“Ho cercato l’essenza dell’agire criminale, partendo da fatti veri”. Con queste parole Salvo Cuccia introduce al pubblico Lo Scambio, suo primo lungometraggio di finzione, in concorso alla 33ª edizione del Torino Film Festival.
La pellicola, ispirata al rapimento e all’omicidio del piccolo Giuseppe di Matteo, figlio del collaboratore di giustizia ed ex-mafioso Santino di Matteo, è ambienta in una tetra e silenziosa Palermo di metà anni ’90.
Il film racconta le vicende di un anomalo commissario (Filippo Luna), intento a risolvere un misterioso caso di omicidio, e la vita domestica della moglie (Barbara Tabita) la quale, schiacciata da un senso di colpa insopportabile, è costretta a vivere in un grande appartamento barocco di Palermo.
In bilico tra suggestioni metafisiche, incubi lisergici e crudo realismo, Cuccia inganna gli spettatori imbastendo un thriller psicologico dallo stile stucchevole, dove algide dissolvenze e oblique inquadrature dal basso esauriscono il rappresentabile in pretenziose velleità stilistiche, finendo con l’ostacolare un racconto potenzialmente interessante.
Prendendo le distanze dai recentissimo Suburra, dove la mafia viene inserita in uno scenario apocalittico, sovrabbondante e spettacolarizzato, Cuccia prova a restituire un pizzico di umanità ai propri personaggi abbozzando dilemmi morali, tensioni familiari e rapporti ormai sclerotizzati, in un film che fa del gioco delle parti, del non-detto e, talvolta, pure dell’indicibile, il suo punto di maggior forza.
Peccato, tuttavia, constatare come il giovane regista palermitano, con un apprezzabile background documentaristico e nella video arte (che riaffiora di continuo attraverso estranianti sequenze avveniristiche simil Under The Skin), preferisca anestetizzare gli spettatori piuttosto che coinvolgerli emotivamente nelle vicende.
Dopo l’ombrosa e improvvisa svolta a metà pellicola, il lavoro prosegue su binari noti e prevedibili, in un climax quasi grottesco di ricercatezza formale e colpi di scena, il cui unico effetto è quello di annacquare un minutaggio fin troppo generoso.

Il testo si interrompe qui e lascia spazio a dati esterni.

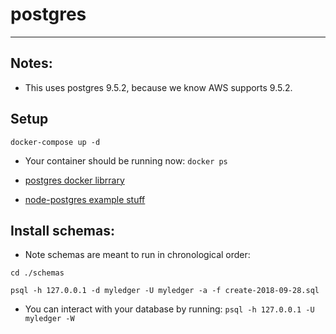 # postgres
---

## Notes:
* This uses postgres 9.5.2, because we know AWS supports 9.5.2.


## Setup
`docker-compose up -d`

* Your container should be running now:
`docker ps`

* [postgres docker librrary](https://hub.docker.com/_/postgres/)
* [node-postgres example stuff](https://node-postgres.com/)

## Install schemas:
* Note schemas are meant to run in chronological order:
```
cd ./schemas

psql -h 127.0.0.1 -d myledger -U myledger -a -f create-2018-09-28.sql

```

* You can interact with your database by running:
`psql -h 127.0.0.1 -U myledger -W`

Non mancano decise virate nel cattivo gusto, come nelle scena dove viene accostato il gesto di mescolare la trippa da parte della moglie del commissario al rimestare, nella successiva e speculare inquadratura, il corpo del giovanissimo prigioniero disciolto nell’acido, sequenza che ha destato l’ilarità generale del pubblico.